Startup of new replicas: New pods starting during a regional App Configuration outage will use the embedded appsettings.json defaults (see Section 6, Mitigation 2). This is why those defaults are non-negotiable — not a nice-to-have.

SLA Reality Check: Azure App Configuration's SLA is 99.9% (approximately 8.7 hours of downtime per year). For a system with a 99.95% availability target, App Configuration cannot be a hard runtime dependency. It must be a correction layer over embedded defaults — not the single source of truth that your application cannot start without.

12. Flag Schema Evolution — Changing Rules Mid-Rollout

This is a production gotcha that bites teams the first time they do it, and it has no coverage in the official documentation. The question is: if you change a flag's targeting configuration while it is live and serving traffic, what happens to users already in the "on" cohort?

The Consistency Hashing Contract

The Microsoft.Targeting filter uses MurmurHash3 over a string seed composed of {userId}\n{featureName}. A given user is assigned to a bucket number (0–99) deterministically. Whether they are in the "on" cohort depends on whether their bucket falls within the RolloutPercentage range.

What this means for schema changes:

Change You Make	Effect on Existing Users
Increase `DefaultRolloutPercentage` from 10 to 25	Users in buckets 10–24 are newly added to the "on" cohort. Users in buckets 0–9 stay on. No existing "on" users are turned off. Safe.
Decrease `DefaultRolloutPercentage` from 25 to 10	Users in buckets 10–24 are removed from the "on" cohort. They will see the old experience after the cache refreshes. Potentially disruptive.
Add a new Group rule	No effect on users covered by the existing `DefaultRolloutPercentage`. Group rules are evaluated first; the default percentage is the fallback.
Change the feature flag name	All users lose their bucket assignment. The new flag name produces a different hash, assigning users to entirely different buckets. Never rename a live flag.
Add a `TenantFilter` to a flag already using `TargetingFilter`	Filter evaluation is AND logic: a user must pass all filters. Existing "on" users who do not pass the `TenantFilter` will be turned off. Breaking for affected users.

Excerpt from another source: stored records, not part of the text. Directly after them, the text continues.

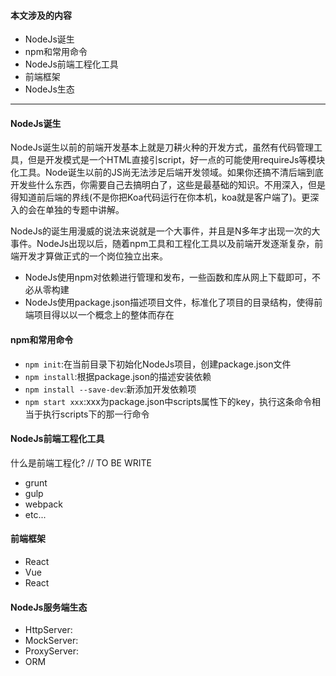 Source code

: #### 本文涉及的内容
* NodeJs诞生
* npm和常用命令
* NodeJs前端工程化工具
* 前端框架
* NodeJs生态


---

#### NodeJs诞生

NodeJs诞生以前的前端开发基本上就是刀耕火种的开发方式，虽然有代码管理工具，但是开发模式是一个HTML直接引script，好一点的可能使用requireJs等模块化工具。Node诞生以前的JS尚无法涉足后端开发领域。如果你还搞不清后端到底开发些什么东西，你需要自己去搞明白了，这些是最基础的知识。不用深入，但是得知道前后端的界线(不是你把Koa代码运行在你本机，koa就是客户端了)。更深入的会在单独的专题中讲解。

NodeJs的诞生用漫威的说法来说就是一个大事件，并且是N多年才出现一次的大事件。NodeJs出现以后，随着npm工具和工程化工具以及前端开发逐渐复杂，前端开发才算做正式的一个岗位独立出来。

* NodeJs使用npm对依赖进行管理和发布，一些函数和库从网上下载即可，不必从零构建
* NodeJs使用package.json描述项目文件，标准化了项目的目录结构，使得前端项目得以以一个概念上的整体而存在

#### npm和常用命令

* `npm init`:在当前目录下初始化NodeJs项目，创建package.json文件
* `npm install`:根据package.json的描述安装依赖
* `npm install --save-dev`:新添加开发依赖项
* `npm start xxx`:xxx为package.json中scripts属性下的key，执行这条命令相当于执行scripts下的那一行命令

#### NodeJs前端工程化工具

什么是前端工程化?
// TO BE WRITE

* grunt
* gulp
* webpack
* etc...


#### 前端框架

* React
* Vue
* React

#### NodeJs服务端生态
* HttpServer:
* MockServer:
* ProxyServer:
* ORM
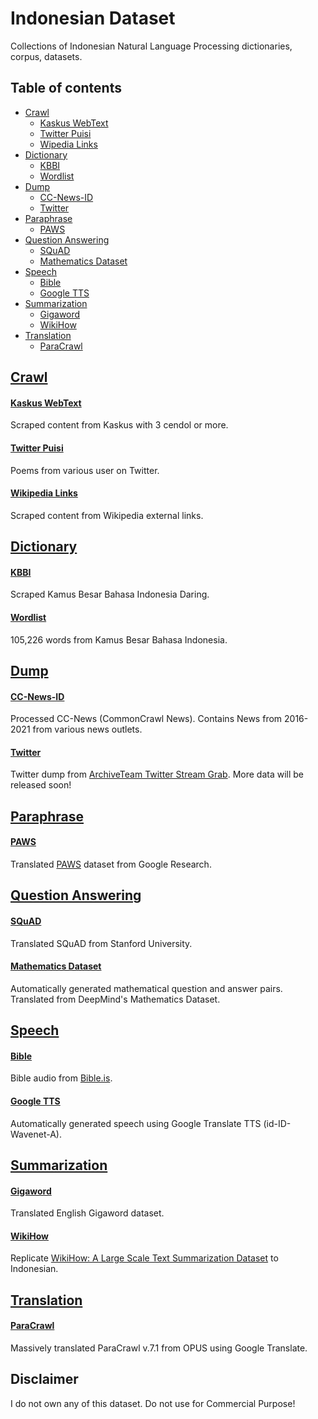 # Indonesian Dataset

Collections of Indonesian Natural Language Processing dictionaries, corpus, datasets.

## Table of contents
  * [Crawl](#crawl)
    * [Kaskus WebText](#kaskus-webtext)
    * [Twitter Puisi](#twitter-puisi)
    * [Wipedia Links](#wikipedia-links)
  * [Dictionary](#dictionary)
    * [KBBI](#kbbi)
    * [Wordlist](#wordlist)
  * [Dump](#dump)
    * [CC-News-ID](#cc-news-id)
    * [Twitter](#twitter)
  * [Paraphrase](#paraphrase)
    * [PAWS](#paws)
  * [Question Answering](#question-answering)
    * [SQuAD](#squad)
    * [Mathematics Dataset](#mathematics-dataset)
  * [Speech](#speech)
    * [Bible](#bible)
    * [Google TTS](#google-tts)
  * [Summarization](#summarization)
    * [Gigaword](#gigaword)
    * [WikiHow](#wikihow)
  * [Translation](#translation)
    * [ParaCrawl](#paracrawl)

## [Crawl](crawl)

#### [Kaskus WebText](crawl/kaskus-webtext)

Scraped content from Kaskus with 3 cendol or more.

#### [Twitter Puisi](crawl/twitter-puisi)

Poems from various user on Twitter.

#### [Wikipedia Links](crawl/wikipedia-links)

Scraped content from Wikipedia external links.

## [Dictionary](dictionary)

#### [KBBI](https://github.com/IllegalStashes/kbbi)

Scraped Kamus Besar Bahasa Indonesia Daring.

#### [Wordlist](dictionary/wordlist)

105,226 words from Kamus Besar Bahasa Indonesia.

## [Dump](dump)

#### [CC-News-ID](dump/cc-news)

Processed CC-News (CommonCrawl News). Contains News from 2016-2021 from various news outlets.

#### [Twitter](dump/twitter)

Twitter dump from [ArchiveTeam Twitter Stream Grab](https://archive.org/details/twitterstream). More data will be released soon!

## [Paraphrase](paraphrase)

#### [PAWS](paraphrase/paws)

Translated [PAWS](https://github.com/google-research-datasets/paws) dataset from Google Research.

## [Question Answering](question-answering)

#### [SQuAD](question-answering/squad)

Translated SQuAD from Stanford University.

#### [Mathematics Dataset](question-answering/mathematics_dataset)

Automatically generated mathematical question and answer pairs. Translated from DeepMind's Mathematics Dataset.

## [Speech](speech)

#### [Bible](speech/bible)

Bible audio from [Bible.is](https://bible.is).

#### [Google TTS](speech/gtts)

Automatically generated speech using Google Translate TTS (id-ID-Wavenet-A). 

## [Summarization](summarization)

#### [Gigaword](summarization/gigaword)

Translated English Gigaword dataset.

#### [WikiHow](summarization/wikihow)

Replicate [WikiHow: A Large Scale Text Summarization Dataset](https://arxiv.org/abs/1810.09305) to Indonesian.

## [Translation](translation)

#### [ParaCrawl](translation/paracrawl)

Massively translated ParaCrawl v.7.1 from OPUS using Google Translate.

## Disclaimer

I do not own any of this dataset. Do not use for Commercial Purpose!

The Safe Mid-Rollout Change Protocol

Never decrease rollout percentage during active user sessions without a maintenance window or user communication.
Never add a new filter to a live flag without first auditing what fraction of the current "on" cohort would be excluded.
Never rename a live flag. Create a new flag, migrate traffic to it, then archive the old one.
When adding a TenantFilter alongside TargetingFilter, audit the intersection: query App Insights for users currently seeing the flag-ON experience and verify the TenantFilter would not exclude them.

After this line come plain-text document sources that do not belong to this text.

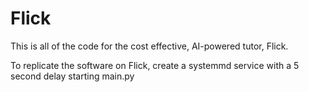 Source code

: # Flick

This is all of the code for the cost effective, AI-powered tutor, Flick.

To replicate the software on Flick, create a systemmd service with a 5 second delay starting main.py
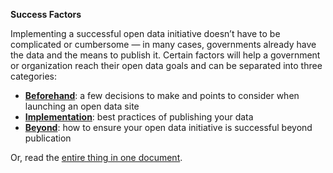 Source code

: **Success Factors**

Implementing a successful open data initiative doesn’t have to be complicated or cumbersome — in many cases, governments already have the data and the means to publish it. Certain factors will help a government or organization reach their open data goals and can be separated into three categories: 
   * [**Beforehand**](https://github.com/esridc/open-data-readiness/blob/master/success-factors/beforehand.md): a few decisions to make and points to consider when launching an open data site 
   * [**Implementation**](https://github.com/esridc/open-data-readiness/blob/master/success-factors/implementation.md): best practices of publishing your data 
   * [**Beyond**](https://github.com/esridc/open-data-readiness/blob/master/success-factors/beyond.md): how to ensure your open data initiative is successful beyond publication 

Or, read the [entire thing in one document](https://github.com/esridc/open-data-readiness/blob/master/alltogether.md). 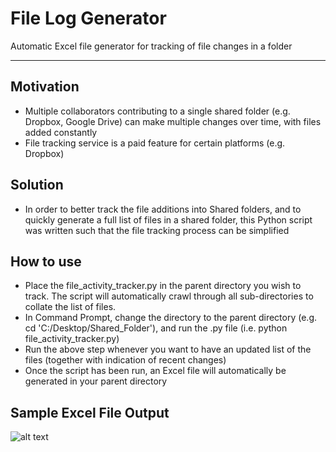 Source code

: # File Log Generator
Automatic Excel file generator for tracking of file changes in a folder
___

## Motivation
- Multiple collaborators contributing to a single shared folder (e.g. Dropbox, Google Drive) can make multiple changes over time, with files added constantly
- File tracking service is a paid feature for certain platforms (e.g. Dropbox)


## Solution
- In order to better track the file additions into Shared folders, and to quickly generate a full list of files in a shared folder, this Python script was written such that the file tracking process can be simplified

## How to use
- Place the file_activity_tracker.py in the parent directory you wish to track. The script will automatically crawl through all sub-directories to collate the list of files. 
- In Command Prompt, change the directory to the parent directory (e.g. cd 'C:/Desktop/Shared_Folder'), and run the .py file (i.e. python file_activity_tracker.py) 
- Run the above step whenever you want to have an updated list of the files (together with indication of recent changes)
- Once the script has been run, an Excel file will automatically be generated in your parent directory

## Sample Excel File Output
![alt text](https://github.com/kennethleungty/file-tracker/blob/main/sample_excel_output.png)
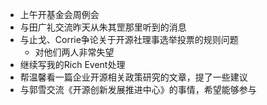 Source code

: - 上午开基金会周例会
- 与田广礼交流昨天从朱其罡那里听到的消息
- 与止戈、Corrie争论关于开源社理事选举投票的规则问题
	- 对他们两人非常失望
- 继续写我的Rich Event处理
- 帮温馨看一篇企业开源相关政策研究的文章，提了一些建议
- 与郭雪交流《开源创新发展推进中心》的事情，希望能够参与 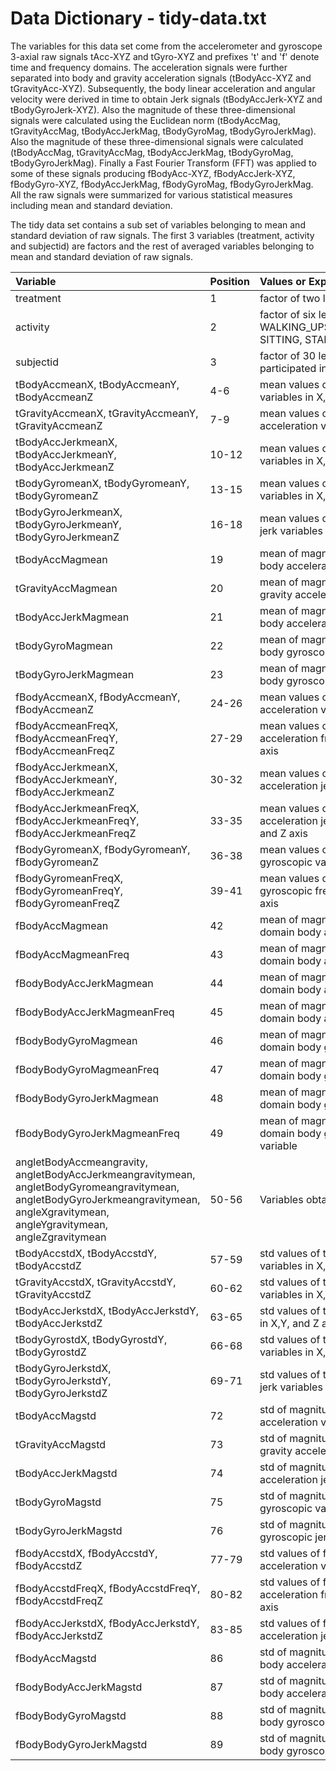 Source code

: # Data Dictionary - tidy-data.txt

The variables for this data set come from the accelerometer and gyroscope 3-axial raw signals tAcc-XYZ and tGyro-XYZ and prefixes 't' and 'f' denote time and frequency domains. The acceleration signals were further separated into body and gravity acceleration signals (tBodyAcc-XYZ and tGravityAcc-XYZ). Subsequently, the body linear acceleration and angular velocity were derived in time to obtain Jerk signals (tBodyAccJerk-XYZ and tBodyGyroJerk-XYZ). Also the magnitude of these three-dimensional signals were calculated using the Euclidean norm (tBodyAccMag, tGravityAccMag, tBodyAccJerkMag, tBodyGyroMag, tBodyGyroJerkMag). Also the magnitude of these three-dimensional signals were calculated  (tBodyAccMag, tGravityAccMag, tBodyAccJerkMag, tBodyGyroMag, tBodyGyroJerkMag). Finally a Fast Fourier Transform (FFT) was applied to some of these signals producing fBodyAcc-XYZ, fBodyAccJerk-XYZ, fBodyGyro-XYZ, fBodyAccJerkMag, fBodyGyroMag, fBodyGyroJerkMag. All the raw signals were summarized for various statistical measures including mean and standard deviation.

The tidy data set contains a sub set of variables belonging to mean and standard deviation of raw signals. The first 3 variables (treatment, activity and subjectid) are factors and the rest of averaged variables belonging to mean and standard deviation of raw signals.


|Variable         | Position |Values or Explantion  |
| :-------------  |:---------| :-----|
|treatment        | 1       |factor of two levels (TEST, TRAIN)|
|activity         | 2       |factor of six levels (WALKING, WALKING_UPSTAIRS,WALKING_DOWNSTAIRS, SITTING, STANDING, LAYING) |
|subjectid        | 3      |factor of 30 levels representing 30 people who participated in the experiment |
|tBodyAccmeanX, tBodyAccmeanY, tBodyAccmeanZ| 4-6|mean values of time domain body acceleration variables in X,Y, and Z axis |
|tGravityAccmeanX, tGravityAccmeanY, tGravityAccmeanZ| 7-9|mean values of time domain gravity acceleration variables in X,Y, and Z axis |
|tBodyAccJerkmeanX, tBodyAccJerkmeanY, tBodyAccJerkmeanZ| 10-12|mean values of time domain body jerk variables in X,Y, and Z axis |
|tBodyGyromeanX, tBodyGyromeanY, tBodyGyromeanZ| 13-15|mean values of time domain body gyroscopic variables in X,Y, and Z axis |
|tBodyGyroJerkmeanX, tBodyGyroJerkmeanY, tBodyGyroJerkmeanZ| 16-18|mean values of time domain body gyroscopic jerk variables in X,Y, and Z axis |
|tBodyAccMagmean| 19 |mean of magnitude values for time domain body acceleration variable |
|tGravityAccMagmean| 20 |mean of magnitude values for time domain gravity acceleration variable |
|tBodyAccJerkMagmean| 21 |mean of magnitude values for time domain body acceleration jerk variable |
|tBodyGyroMagmean| 22 |mean of magnitude values for time domain body gyroscopic variable |
|tBodyGyroJerkMagmean| 23 |mean of magnitude values for time domain body gyroscopic jerk variable |
|fBodyAccmeanX, fBodyAccmeanY, fBodyAccmeanZ| 24-26 |mean values of frequency domain body acceleration variables in X,Y and Z axis |
|fBodyAccmeanFreqX, fBodyAccmeanFreqY, fBodyAccmeanFreqZ| 27-29 |mean values of frequency domain body acceleration frequency variables in X,Y and Z axis |
|fBodyAccJerkmeanX, fBodyAccJerkmeanY, fBodyAccJerkmeanZ| 30-32 |mean values of frequency domain body acceleration jerk variables in X,Y and Z axis |
|fBodyAccJerkmeanFreqX, fBodyAccJerkmeanFreqY, fBodyAccJerkmeanFreqZ| 33-35 |mean values of frequency domain body acceleration jerk frequency variables in X,Y and Z axis |
|fBodyGyromeanX, fBodyGyromeanY, fBodyGyromeanZ| 36-38|mean values of frequency domain body gyroscopic variables in X,Y, and Z axis |
|fBodyGyromeanFreqX, fBodyGyromeanFreqY, fBodyGyromeanFreqZ| 39-41|mean values of frequency domain body gyroscopic frequency variables in X,Y, and Z axis |
|fBodyAccMagmean| 42 |mean of magnitude values of frequency domain body acceleration variable |
|fBodyAccMagmeanFreq| 43 |mean of magnitude values of frequency domain body acceleration frequency variable |
|fBodyBodyAccJerkMagmean| 44 |mean of magnitude values of frequency domain body acceleration jerk variable |
|fBodyBodyAccJerkMagmeanFreq| 45 |mean of magnitude mean values of frequency domain body acceleration jerk variable |
|fBodyBodyGyroMagmean| 46 |mean of magnitude values for frequency domain body gyroscopic variable |
|fBodyBodyGyroMagmeanFreq| 47 |mean of magnitude values for frequency domain body gyroscopic frequency variable |
|fBodyBodyGyroJerkMagmean| 48 |mean of magnitude values for frequency domain body gyroscopic jerk variable |
|fBodyBodyGyroJerkMagmeanFreq| 49 |mean of magnitude values for frequency domain body gyroscopic jerk frequency variable |
|angletBodyAccmeangravity, angletBodyAccJerkmeangravitymean, angletBodyGyromeangravitymean, angletBodyGyroJerkmeangravitymean, angleXgravitymean, angleYgravitymean, angleZgravitymean| 50-56| Variables obtained in signle window|
|tBodyAccstdX, tBodyAccstdY, tBodyAccstdZ| 57-59|std values of time domain body acceleration variables in X,Y, and Z axis |
|tGravityAccstdX, tGravityAccstdY, tGravityAccstdZ| 60-62|std values of time domain gravity acceleration variables in X,Y, and Z axis |
|tBodyAccJerkstdX, tBodyAccJerkstdY, tBodyAccJerkstdZ| 63-65|std values of time domain body jerk variables in X,Y, and Z axis |
|tBodyGyrostdX, tBodyGyrostdY, tBodyGyrostdZ| 66-68|std values of time domain body gyroscopic variables in X,Y, and Z axis |
|tBodyGyroJerkstdX, tBodyGyroJerkstdY, tBodyGyroJerkstdZ| 69-71|std values of time domain body gyroscopic jerk variables in X,Y, and Z axis |
|tBodyAccMagstd| 72 |std of magnitude values for time domain body acceleration variable |
|tGravityAccMagstd| 73 |std of magnitude values for time domain gravity acceleration variable |
|tBodyAccJerkMagstd| 74 |std of magnitude values for time domain body acceleration jerk variable |
|tBodyGyroMagstd| 75 |std of magnitude values for time domain body gyroscopic variable |
|tBodyGyroJerkMagstd| 76 |std of magnitude values for time domain body gyroscopic jerk variable |
|fBodyAccstdX, fBodyAccstdY, fBodyAccstdZ| 77-79 |std values of frequency domain body acceleration variables in X,Y and Z axis |
|fBodyAccstdFreqX, fBodyAccstdFreqY, fBodyAccstdFreqZ| 80-82 |std values of frequency domain body acceleration frequency variables in X,Y and Z axis |
|fBodyAccJerkstdX, fBodyAccJerkstdY, fBodyAccJerkstdZ| 83-85 |std values of frequency domain body acceleration jerk variables in X,Y and Z axis |
|fBodyAccMagstd| 86 |std of magnitude values of frequency domain body acceleration variable |
|fBodyBodyAccJerkMagstd| 87 |std of magnitude values of frequency domain body acceleration jerk variable |
|fBodyBodyGyroMagstd| 88 |std of magnitude values for frequency domain body gyroscopic variable |
|fBodyBodyGyroJerkMagstd| 89 |std of magnitude values for frequency domain body gyroscopic jerk variable |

// Before adding TenantFilter: audit which tenants currently have NewCheckout=ON
customEvents
| where name == "FeatureFlag.Evaluated"
| where customDimensions["Flag"]    == "NewCheckout"
| where customDimensions["Enabled"] == "True"
| summarize UserCount = dcount(tostring(customDimensions["UserId"]))
  by TenantId = tostring(customDimensions["TenantId"])
| order by UserCount desc

13. Failure Modes and Mitigations

A flag system that fails open (all flags enabled) or fails closed (all flags disabled) can be as catastrophic as the bug it was meant to control. Every failure mode needs a defined safe default.

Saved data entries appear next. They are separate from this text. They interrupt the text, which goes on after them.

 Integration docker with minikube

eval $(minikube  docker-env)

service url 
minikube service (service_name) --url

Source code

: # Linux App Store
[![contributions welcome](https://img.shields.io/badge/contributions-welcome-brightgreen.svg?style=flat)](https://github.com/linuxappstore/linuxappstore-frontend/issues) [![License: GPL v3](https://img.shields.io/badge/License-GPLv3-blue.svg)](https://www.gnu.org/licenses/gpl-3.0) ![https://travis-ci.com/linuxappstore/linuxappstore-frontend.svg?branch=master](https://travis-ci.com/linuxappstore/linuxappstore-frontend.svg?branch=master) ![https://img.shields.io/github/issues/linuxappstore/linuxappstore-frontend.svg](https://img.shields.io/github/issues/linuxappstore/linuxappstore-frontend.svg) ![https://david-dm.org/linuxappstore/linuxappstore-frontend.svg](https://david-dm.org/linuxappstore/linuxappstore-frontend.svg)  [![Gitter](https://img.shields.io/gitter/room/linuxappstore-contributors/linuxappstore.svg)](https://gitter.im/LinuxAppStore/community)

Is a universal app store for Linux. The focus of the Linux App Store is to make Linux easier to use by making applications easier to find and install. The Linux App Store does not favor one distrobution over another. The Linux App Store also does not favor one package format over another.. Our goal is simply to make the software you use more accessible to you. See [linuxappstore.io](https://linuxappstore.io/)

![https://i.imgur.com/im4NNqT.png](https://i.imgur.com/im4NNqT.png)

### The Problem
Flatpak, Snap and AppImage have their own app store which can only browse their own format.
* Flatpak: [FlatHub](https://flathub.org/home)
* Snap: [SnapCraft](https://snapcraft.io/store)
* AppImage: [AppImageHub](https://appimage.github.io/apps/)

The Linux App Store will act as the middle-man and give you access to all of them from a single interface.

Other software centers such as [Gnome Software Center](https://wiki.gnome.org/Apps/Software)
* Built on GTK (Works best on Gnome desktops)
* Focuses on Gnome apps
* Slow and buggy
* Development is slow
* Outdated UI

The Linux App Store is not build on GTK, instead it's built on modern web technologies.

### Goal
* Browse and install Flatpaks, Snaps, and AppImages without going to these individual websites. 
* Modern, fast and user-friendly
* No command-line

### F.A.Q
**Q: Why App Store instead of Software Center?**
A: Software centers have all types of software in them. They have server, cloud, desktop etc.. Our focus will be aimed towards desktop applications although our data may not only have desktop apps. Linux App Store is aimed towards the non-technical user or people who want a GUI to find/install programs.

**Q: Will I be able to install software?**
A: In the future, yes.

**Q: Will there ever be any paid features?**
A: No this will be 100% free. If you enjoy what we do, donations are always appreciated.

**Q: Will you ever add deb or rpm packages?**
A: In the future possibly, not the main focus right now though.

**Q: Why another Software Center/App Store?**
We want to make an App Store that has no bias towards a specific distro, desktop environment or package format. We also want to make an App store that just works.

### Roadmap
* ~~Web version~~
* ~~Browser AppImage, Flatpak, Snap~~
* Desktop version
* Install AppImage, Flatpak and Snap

Failure Mode	Behaviour	Mitigation
App Configuration Unreachable at Startup	Application crashes during boot; Kubernetes marks pod unhealthy	Embed safe defaults in `appsettings.json`; configure startup timeout (see Section 6)
App Configuration Unreachable at Runtime	SDK serves stale in-process cache until TTL, then falls back to defaults	Safe defaults should be the old code path — always. Document this per flag.
Refresh Storm (429 Throttling)	200 replicas refreshing on the same cycle hit rate limits; cache goes stale	Jitter refresh: `CacheExpiration + Random(0, 10s)`. Exponential backoff on 429.
Service Bus Unavailable	Push refresh fails; propagation falls back to polling TTL	Push is an optimisation, not a dependency. Monitor dead-letter queues.
Targeting Filter Exception	`IFeatureManager` throws; uncaught exception fails the request	Wrap all evaluations in try/catch. On exception: log, emit metric, return safe default.
Flag Name Typo	Flag not found → silently disabled. Feature never ships.	Use `FeatureFlags.cs` constants. CI contract test validates every constant (see Section 14).
Regional Drift	Two regions operate under different flag states after a partial pipeline run	Drift detection KQL query; atomic multi-region pipeline (see Section 11)
Cosmos DB Audit Write Failure	Audit trail incomplete	Audit writes must be async and non-blocking. Never block a flag change on an audit write.

The Defensive Wrapper — Non-Negotiable

public static class FeatureManagerExtensions
{
    public static async Task<bool> IsEnabledSafeAsync(
        this IFeatureManager fm,
        string feature,
        ILogger logger,
        bool defaultValue = false)
    {
        try
        {
            return await fm.IsEnabledAsync(feature);
        }
        catch (Exception ex)
        {
            logger.LogError(ex,
                "Flag evaluation failed: {Feature}. Falling back to default={Default}",
                feature, defaultValue);

            Activity.Current?.SetTag("feature.eval.error", feature);

            return defaultValue;
        }
    }
}

14. Testing Strategy — Unit, Integration, and Contract Tests

This section is absent from most feature flag articles and is the first practical question a team asks when adopting this pattern. There are three distinct testing layers, and conflating them leads to brittle, slow tests.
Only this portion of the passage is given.